To look at the data, I needed a few libraries, in particular, pandas, Matplotlib, Cartopy, and Imageio. I started off by importing all the data into a pandas dataframe, indexing by time. To get an idea of how readings changed over time, I sliced the data to only include the district of Gangnam and generated line plots of the readings for each pollutant.
I noted how clear it was to see how nitrous dioxide, carbon monoxide, and dust were on the rise between the 20th and 23rd, but there was a drop in ozone at this time as well. This visualization and commentary were all well and good (and if I did this 24 more times to cover every other district and do some comparisons, it would have been sufficient for the project’s requirements). But, I couldn’t allow myself to go the easy route. I was invested to do my best. One of my favorite subreddits is /r/dataisbeautiful, where users present visualizations of data. I love visualizations in how they can compactly yet beautifully present data, and 25 graphs definitely isn’t compact. So, what could I do? How about plotting the data on a map of Seoul?
In class, we took a bit of time to look at Catopy, but by a bit of time, it went something like, “This exists; it can draw maps and data on it.” So, after some time, experimentation, and a lot of documentation reading, this is what I figured out. I could import my own maps as long as I had a shapefile (and thankfully, there’s this lovely shapefile of Seoul right here). To import the shapefile, I needed to use Cartopy’s shapereader. From the shapereader, I have access to each individual district on the map in a list. With this, I can now go through each district, add its shape into the map, and individually color each shape in the process. This is a snippet of me randomly coloring each district of Seoul.Fantastic! Now, I can look at each pollutant, create a range of colors normalized with respect to the minimum and maximum concentrations of a given pollutant from the dataset, and color each district based on the concentration. To show you what I mean, here is a picture of the nitrogen dioxide levels in all the districts at 11 pm on November 17th.
Now, this is where I really had fun. I went through each pollutant and batch-generated similar images for each time in the data.
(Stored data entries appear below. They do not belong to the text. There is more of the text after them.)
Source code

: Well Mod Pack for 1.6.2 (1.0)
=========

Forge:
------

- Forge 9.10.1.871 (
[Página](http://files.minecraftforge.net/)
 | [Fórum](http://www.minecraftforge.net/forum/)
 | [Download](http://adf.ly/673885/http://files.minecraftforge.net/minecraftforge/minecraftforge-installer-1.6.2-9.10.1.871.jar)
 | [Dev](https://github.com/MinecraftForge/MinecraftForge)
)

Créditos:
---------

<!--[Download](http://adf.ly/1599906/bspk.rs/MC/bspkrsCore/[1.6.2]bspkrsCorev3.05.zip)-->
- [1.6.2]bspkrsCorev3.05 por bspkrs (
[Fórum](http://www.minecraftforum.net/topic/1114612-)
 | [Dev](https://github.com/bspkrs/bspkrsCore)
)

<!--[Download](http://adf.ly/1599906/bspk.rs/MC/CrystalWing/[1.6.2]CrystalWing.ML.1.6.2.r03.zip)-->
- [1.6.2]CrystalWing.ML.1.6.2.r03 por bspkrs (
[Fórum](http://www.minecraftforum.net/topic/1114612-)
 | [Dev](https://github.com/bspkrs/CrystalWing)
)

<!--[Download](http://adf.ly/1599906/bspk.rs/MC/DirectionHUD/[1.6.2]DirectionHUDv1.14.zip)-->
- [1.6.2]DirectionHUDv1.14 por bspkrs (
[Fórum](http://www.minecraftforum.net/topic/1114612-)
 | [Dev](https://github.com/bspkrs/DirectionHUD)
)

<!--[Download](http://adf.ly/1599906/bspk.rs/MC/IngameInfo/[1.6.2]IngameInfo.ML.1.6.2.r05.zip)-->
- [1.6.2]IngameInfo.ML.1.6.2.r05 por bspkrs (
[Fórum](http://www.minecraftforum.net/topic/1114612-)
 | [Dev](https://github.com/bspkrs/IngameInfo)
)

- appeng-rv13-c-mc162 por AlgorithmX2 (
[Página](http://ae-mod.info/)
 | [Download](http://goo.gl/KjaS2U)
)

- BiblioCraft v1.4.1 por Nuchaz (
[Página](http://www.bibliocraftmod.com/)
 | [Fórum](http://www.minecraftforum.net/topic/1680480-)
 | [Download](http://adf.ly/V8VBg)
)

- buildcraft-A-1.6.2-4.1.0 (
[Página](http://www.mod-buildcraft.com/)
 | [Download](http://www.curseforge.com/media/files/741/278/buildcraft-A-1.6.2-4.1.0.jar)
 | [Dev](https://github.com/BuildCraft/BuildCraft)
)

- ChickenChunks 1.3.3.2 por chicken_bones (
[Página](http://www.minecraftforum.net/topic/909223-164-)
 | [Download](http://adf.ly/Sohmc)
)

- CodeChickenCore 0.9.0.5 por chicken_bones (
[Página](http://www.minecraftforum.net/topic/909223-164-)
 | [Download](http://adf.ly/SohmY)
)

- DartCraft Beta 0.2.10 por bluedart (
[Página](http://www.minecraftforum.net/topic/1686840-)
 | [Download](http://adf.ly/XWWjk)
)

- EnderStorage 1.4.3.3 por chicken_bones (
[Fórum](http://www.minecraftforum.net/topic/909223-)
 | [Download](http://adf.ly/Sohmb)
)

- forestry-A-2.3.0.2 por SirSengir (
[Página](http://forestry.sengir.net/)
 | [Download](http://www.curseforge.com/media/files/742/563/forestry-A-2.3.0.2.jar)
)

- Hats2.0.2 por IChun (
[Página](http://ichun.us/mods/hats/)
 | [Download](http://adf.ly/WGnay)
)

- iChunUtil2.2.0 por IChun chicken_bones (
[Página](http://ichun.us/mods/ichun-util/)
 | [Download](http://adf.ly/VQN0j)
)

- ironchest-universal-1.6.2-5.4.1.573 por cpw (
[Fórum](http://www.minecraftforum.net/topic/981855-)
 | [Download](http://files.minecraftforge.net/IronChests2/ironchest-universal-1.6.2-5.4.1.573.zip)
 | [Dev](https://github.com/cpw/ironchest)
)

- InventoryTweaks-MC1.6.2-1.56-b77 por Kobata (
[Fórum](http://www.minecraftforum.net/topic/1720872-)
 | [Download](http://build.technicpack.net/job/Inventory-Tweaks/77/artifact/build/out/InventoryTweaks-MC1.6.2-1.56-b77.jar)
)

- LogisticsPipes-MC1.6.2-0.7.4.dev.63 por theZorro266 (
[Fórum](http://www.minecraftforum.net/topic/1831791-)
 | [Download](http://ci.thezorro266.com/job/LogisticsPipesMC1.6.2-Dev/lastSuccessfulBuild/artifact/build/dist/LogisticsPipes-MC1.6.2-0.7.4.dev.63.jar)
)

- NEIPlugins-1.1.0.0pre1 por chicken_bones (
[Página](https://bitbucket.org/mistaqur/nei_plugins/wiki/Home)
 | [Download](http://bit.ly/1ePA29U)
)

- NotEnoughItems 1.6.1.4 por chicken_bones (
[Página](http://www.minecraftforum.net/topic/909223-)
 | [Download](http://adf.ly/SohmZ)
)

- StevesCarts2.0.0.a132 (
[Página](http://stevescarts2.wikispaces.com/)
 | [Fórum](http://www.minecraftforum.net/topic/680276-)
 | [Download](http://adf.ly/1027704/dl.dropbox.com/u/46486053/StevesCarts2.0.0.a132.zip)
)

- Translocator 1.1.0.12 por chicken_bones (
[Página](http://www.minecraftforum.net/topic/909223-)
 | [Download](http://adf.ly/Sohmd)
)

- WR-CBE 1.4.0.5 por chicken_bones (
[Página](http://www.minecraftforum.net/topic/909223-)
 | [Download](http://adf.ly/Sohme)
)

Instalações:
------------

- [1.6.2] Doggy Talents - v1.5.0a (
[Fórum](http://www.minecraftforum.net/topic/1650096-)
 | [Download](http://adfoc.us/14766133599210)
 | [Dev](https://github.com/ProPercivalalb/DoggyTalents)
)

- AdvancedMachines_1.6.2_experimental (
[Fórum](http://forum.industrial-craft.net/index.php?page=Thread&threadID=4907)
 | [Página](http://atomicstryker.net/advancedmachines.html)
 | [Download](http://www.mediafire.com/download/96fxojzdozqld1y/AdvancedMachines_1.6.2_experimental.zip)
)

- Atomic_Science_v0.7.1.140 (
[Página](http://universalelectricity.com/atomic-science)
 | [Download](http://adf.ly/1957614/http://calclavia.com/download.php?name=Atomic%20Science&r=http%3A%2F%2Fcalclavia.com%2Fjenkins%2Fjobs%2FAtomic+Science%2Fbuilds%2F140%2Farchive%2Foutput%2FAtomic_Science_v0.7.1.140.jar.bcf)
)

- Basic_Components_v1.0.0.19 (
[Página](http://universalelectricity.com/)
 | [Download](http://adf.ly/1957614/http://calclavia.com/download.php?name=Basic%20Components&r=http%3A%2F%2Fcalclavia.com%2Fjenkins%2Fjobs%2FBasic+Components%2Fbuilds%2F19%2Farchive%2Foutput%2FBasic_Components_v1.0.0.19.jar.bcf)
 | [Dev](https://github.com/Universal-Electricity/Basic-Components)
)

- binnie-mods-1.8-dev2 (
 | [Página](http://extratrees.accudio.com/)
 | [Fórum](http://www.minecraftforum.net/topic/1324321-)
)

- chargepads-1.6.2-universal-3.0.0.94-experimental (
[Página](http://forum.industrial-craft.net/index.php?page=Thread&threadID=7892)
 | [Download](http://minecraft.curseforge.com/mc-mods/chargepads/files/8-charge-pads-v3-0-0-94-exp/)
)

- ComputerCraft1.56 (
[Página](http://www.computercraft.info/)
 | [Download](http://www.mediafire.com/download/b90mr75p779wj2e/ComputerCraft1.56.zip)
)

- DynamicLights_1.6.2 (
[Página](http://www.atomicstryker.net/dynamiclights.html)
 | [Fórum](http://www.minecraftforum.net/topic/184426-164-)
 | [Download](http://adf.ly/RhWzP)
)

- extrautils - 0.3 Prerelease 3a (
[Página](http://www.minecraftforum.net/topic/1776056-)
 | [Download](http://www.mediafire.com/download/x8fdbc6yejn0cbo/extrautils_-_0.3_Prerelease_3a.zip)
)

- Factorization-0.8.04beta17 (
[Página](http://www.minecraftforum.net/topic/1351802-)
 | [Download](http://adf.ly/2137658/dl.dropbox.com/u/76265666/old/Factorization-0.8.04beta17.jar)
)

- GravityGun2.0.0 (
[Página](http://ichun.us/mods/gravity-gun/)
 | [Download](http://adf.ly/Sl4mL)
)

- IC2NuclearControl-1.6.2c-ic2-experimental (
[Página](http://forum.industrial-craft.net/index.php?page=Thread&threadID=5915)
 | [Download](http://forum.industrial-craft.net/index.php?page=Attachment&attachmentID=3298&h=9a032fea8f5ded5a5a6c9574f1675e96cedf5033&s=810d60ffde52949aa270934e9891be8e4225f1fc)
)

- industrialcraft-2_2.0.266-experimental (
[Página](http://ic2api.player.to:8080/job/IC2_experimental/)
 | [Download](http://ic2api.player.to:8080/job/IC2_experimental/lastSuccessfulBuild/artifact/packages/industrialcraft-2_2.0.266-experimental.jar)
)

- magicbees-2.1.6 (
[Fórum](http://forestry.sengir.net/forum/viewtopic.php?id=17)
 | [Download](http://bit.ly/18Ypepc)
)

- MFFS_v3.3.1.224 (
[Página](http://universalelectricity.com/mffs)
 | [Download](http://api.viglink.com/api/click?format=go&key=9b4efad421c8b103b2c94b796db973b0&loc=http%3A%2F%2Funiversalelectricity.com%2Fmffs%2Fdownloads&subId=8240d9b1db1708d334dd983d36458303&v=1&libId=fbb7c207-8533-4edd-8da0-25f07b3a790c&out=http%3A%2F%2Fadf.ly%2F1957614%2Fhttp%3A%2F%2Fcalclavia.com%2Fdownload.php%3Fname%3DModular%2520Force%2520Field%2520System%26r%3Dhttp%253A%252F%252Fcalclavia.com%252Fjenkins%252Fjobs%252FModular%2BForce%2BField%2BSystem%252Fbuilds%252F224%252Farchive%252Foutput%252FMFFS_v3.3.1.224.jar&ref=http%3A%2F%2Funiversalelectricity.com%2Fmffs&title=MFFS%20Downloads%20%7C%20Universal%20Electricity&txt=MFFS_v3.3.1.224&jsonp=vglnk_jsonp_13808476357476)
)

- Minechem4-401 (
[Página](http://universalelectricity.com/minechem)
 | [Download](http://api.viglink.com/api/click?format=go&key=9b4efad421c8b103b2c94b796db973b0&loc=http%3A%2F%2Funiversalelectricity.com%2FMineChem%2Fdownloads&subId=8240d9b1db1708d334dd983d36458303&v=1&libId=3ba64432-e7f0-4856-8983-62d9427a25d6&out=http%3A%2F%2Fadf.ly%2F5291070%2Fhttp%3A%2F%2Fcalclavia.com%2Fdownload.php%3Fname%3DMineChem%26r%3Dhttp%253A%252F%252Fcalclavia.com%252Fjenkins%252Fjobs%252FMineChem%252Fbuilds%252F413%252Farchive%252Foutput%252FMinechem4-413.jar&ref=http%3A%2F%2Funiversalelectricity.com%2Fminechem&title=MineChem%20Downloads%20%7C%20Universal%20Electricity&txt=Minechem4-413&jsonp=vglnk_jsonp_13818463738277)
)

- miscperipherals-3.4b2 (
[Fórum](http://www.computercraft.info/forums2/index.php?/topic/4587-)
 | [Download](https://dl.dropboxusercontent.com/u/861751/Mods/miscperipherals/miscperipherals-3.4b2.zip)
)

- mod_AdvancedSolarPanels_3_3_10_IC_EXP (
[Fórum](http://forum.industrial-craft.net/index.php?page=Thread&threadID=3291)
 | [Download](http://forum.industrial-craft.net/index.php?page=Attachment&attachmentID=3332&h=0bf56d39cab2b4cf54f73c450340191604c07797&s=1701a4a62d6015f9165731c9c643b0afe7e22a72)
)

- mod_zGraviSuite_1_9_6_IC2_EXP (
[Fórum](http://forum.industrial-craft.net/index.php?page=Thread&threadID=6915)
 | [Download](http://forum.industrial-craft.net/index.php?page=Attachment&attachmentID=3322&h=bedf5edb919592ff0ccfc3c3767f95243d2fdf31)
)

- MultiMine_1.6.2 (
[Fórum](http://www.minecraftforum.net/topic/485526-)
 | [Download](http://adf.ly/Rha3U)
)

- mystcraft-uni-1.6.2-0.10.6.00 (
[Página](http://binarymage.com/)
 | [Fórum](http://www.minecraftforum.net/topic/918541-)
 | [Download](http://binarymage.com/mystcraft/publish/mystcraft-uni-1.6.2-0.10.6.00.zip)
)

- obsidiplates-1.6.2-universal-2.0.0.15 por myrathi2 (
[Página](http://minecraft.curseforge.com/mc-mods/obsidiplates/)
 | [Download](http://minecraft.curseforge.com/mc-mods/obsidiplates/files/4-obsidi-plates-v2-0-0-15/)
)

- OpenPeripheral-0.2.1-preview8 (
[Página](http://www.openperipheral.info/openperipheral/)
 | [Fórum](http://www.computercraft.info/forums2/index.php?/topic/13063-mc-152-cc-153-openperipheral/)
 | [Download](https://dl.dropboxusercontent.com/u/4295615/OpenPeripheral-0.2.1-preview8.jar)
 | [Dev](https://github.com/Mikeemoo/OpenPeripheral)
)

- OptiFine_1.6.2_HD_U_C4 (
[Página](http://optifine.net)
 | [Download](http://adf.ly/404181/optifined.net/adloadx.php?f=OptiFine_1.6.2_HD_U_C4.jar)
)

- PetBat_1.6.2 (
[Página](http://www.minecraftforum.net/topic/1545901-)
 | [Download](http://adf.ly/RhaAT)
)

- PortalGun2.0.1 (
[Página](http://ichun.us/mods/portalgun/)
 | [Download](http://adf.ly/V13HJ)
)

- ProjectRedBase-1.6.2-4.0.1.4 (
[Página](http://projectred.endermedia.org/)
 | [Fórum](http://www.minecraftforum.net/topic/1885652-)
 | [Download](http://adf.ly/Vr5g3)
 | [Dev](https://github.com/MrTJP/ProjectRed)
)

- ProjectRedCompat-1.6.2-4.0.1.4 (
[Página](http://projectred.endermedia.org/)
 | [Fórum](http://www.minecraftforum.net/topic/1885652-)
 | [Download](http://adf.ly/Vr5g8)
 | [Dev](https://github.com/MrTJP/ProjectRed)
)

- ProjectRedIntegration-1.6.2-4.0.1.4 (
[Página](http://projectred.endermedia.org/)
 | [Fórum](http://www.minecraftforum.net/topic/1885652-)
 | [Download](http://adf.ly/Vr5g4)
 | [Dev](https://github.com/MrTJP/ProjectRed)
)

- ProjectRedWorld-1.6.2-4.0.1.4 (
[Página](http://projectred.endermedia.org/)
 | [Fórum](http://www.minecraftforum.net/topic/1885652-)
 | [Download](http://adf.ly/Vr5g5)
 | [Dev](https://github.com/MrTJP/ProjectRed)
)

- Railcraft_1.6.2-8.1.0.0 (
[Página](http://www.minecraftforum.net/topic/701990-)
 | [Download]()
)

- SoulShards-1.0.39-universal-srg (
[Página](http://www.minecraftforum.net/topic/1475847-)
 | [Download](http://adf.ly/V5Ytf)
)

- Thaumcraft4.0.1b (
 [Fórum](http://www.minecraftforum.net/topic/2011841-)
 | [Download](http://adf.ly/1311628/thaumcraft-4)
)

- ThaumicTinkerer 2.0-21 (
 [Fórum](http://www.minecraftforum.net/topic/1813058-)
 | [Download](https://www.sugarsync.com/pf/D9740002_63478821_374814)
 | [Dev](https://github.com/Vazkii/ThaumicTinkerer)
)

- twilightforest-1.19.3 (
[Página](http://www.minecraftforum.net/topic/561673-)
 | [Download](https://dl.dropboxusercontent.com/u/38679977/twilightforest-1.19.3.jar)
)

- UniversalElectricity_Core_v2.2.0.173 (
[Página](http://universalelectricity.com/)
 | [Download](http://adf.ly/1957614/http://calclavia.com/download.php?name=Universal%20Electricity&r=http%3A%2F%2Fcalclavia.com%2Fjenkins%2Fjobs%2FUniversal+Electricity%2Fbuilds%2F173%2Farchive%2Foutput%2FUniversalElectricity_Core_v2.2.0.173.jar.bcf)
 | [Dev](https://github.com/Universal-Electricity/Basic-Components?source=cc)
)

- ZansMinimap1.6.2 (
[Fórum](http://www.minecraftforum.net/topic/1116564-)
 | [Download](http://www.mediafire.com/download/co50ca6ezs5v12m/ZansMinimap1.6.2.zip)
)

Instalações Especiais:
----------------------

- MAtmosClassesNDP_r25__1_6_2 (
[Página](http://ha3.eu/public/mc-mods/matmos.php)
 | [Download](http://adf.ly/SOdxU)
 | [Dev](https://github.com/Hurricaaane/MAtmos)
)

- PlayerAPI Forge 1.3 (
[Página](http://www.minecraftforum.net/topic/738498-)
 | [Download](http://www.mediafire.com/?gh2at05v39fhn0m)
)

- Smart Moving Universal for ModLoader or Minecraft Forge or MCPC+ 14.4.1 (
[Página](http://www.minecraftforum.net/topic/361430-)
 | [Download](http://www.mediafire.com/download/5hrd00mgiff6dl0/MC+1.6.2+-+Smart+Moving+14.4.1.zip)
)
Then, using Imageio, I gathered all these images into a .gif. Without further ado, here are the animated visualizations I made for each pollutant.
The Takeaways
This was an extremely fun project for me. I really got out of my comfort zone and got my feet wet in a new field, and I also got to really show what I’ve learned in something I haven’t done before. With these visualizations, I really got a clear picture of how these pollutants change over time, not only for a given district, but with their surrounding districts in consideration as well. There’s a kind of motion you can perceive in some of these animations as pollutants move through the district. This is something you definitely could not perceive with line graphs.
Granted, there are probably better ways to make visualizations like this. But, for me, who hadn’t used Python much at all before, I consider this an accomplishment. My Python skills are definitely a lot more competent now, and I have a much greater appreciation for data science. In the greater scheme of things, this was a stepping stone to figuring out what I want to do with computer engineering. I love trying technologies I haven’t tried using before, and I love applying my skills in fields and disciplines that aren’t purely engineering. I love working on projects that make me use my skills in completely different places, like using data science to help in analyzing air pollution. Even when I’m completely in the dark entirely, like not knowing the technologies or subject matter, I find that I really want to learn. Wherever there’s a project for me, there’s a lot of learning and a lot of fun for me to have.